Last week, we talked about the Democratic members of the Legislature that had voted for the anti-gay marriage Constitutional amendment of 2005, and where they stood now. Along those lines, The Hill checks on the situation in Congress.
Eleven House Democrats are on record as opposing gay marriage, even as support within their party for the issue builds.
Another nine haven’t taken definitive positions in support of or against gay marriage.
Nine Democrats who voted in 2011 to uphold the Defense of Marriage Act that denies federal benefits to gay couples haven’t publicly changed their positions: Reps. John Barrow (Ga.), Sanford Bishop (Ga.), Henry Cuellar (Texas), Gene Green (Texas), Dan Lipinski (Ill.), Jim Matheson (Utah), Mike McIntyre (N.C.), Collin Peterson (Minn.) and Nick Rahall (W.Va.).
Another two freshmen Democrats voiced opposition to same-sex marriage during their 2012 campaigns: Reps. Bill Enyart (Ill.) and Pete Gallego (Texas).
The nine Democrats who haven’t taken a definitive position on gay marriage are Reps. Jim Costa (Calif.), Ron Kind (Wis.), Cedric Richmond (La.), Kurt Schrader (Ore.), David Scott (Ga.), Terry Sewell (Ala.), Bennie Thompson (Miss.), Pete Visclosky (Ind.) and freshman Filemon Vela (Texas).
Five of these Democrats hail from districts that voted for GOP presidential nominee Mitt Romney in 2012, and they are perennial GOP targets: Barrow, Matheson, McIntyre, Peterson and Rahall. Obama narrowly carried Enyart’s district.
The Hill contacted all 20 offices this week as the Supreme Court considered two gay marriage cases and several Democratic senators made headlines by announcing their support for gay marriage.
Matheson, Rahall, and Gallego’s offices said they continue to oppose legalizing gay marriage.
Green said the choice should be left to the individual states but didn’t address DOMA, which he’d voted to uphold, or say whether he personally supported gay marriage.
It should be noted that Romney carried Rep. Gallego’s district, which makes his stance unsurprising, but still disappointing. I discussed the issue with Rep. Green when I interviewed him last year; he said he was thinking about it but “wasn’t there yet”. As for Rep. Cuellar, well, this is another example of why so many of us are regularly frustrated by him.
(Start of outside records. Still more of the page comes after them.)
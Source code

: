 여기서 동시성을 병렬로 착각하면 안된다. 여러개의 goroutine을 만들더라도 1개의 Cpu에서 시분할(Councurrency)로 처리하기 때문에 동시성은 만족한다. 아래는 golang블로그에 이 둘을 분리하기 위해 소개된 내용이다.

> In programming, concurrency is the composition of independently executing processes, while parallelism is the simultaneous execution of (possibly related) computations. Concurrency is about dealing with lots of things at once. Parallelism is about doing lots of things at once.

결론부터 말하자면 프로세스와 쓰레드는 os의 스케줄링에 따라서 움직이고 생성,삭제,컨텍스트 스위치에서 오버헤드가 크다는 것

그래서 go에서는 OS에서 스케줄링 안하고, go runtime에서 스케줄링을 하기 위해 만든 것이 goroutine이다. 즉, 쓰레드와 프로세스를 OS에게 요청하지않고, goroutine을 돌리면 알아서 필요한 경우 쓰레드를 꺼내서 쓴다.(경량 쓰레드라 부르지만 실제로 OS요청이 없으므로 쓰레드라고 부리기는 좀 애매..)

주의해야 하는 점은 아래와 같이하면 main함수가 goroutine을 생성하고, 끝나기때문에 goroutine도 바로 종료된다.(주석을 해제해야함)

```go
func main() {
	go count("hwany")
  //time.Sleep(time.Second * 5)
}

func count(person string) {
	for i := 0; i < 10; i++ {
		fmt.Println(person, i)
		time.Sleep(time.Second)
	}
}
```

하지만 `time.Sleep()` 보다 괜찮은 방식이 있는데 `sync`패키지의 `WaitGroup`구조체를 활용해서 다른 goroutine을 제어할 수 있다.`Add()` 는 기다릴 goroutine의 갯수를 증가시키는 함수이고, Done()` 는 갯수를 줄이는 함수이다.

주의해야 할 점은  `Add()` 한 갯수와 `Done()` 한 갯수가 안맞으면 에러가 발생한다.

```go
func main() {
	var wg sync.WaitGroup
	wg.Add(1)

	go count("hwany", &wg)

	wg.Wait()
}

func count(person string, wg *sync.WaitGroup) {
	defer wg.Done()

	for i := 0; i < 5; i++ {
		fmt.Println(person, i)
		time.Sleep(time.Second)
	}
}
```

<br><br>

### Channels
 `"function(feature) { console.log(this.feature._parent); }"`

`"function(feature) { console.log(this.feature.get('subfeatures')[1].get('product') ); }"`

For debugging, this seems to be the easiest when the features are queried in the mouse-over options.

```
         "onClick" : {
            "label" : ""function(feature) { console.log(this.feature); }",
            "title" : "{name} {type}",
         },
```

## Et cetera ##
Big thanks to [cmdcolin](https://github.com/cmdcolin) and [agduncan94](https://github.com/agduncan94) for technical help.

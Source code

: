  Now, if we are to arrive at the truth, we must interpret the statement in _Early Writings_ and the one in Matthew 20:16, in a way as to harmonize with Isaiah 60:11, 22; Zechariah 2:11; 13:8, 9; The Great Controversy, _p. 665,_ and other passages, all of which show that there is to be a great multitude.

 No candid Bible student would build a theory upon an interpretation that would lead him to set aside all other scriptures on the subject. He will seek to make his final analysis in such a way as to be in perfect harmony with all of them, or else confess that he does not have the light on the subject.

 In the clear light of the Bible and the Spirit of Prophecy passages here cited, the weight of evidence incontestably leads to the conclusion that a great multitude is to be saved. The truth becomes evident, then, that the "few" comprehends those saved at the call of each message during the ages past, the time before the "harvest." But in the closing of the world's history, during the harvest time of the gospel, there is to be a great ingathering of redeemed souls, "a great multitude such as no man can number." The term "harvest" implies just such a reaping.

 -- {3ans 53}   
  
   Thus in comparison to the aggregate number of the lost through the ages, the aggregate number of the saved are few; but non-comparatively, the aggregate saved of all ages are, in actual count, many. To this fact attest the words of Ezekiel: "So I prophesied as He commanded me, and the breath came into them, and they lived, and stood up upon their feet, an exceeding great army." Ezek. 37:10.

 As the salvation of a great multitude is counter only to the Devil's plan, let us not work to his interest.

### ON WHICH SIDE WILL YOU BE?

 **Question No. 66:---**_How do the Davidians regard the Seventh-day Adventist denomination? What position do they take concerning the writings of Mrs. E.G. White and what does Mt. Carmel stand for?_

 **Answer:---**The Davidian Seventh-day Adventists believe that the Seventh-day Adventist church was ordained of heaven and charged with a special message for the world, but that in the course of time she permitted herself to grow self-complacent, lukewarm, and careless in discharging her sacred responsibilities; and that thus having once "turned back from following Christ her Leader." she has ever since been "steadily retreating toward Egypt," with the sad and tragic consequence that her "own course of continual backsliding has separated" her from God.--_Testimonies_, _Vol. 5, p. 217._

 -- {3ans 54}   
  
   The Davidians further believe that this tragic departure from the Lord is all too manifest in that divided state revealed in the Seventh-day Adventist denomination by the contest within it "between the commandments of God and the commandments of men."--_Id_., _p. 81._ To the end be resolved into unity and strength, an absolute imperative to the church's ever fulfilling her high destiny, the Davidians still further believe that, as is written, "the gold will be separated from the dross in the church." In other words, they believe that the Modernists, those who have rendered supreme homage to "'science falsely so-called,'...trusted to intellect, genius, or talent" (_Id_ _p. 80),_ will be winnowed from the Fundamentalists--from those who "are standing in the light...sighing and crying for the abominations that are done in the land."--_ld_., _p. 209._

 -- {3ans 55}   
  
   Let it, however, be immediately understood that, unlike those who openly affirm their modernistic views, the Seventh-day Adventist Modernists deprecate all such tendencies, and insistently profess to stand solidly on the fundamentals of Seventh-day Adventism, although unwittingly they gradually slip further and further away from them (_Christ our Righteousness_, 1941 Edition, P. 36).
There’s no political reason for him to maintain this stance. I hope someone follows up with Rep. Vela on this – his lightly-used official Facebook page is here if you’re interested – because you don’t get to not have an answer. Favoring marriage equality is now the almost unanimous position among Democratic Senators, some of whom represent pretty red states. My sincere advice to Reps. Gallego, Green, Cuellar, and Vela is not to be the last Democrat to get right on this. History only waits so long. Link via Texpatriate.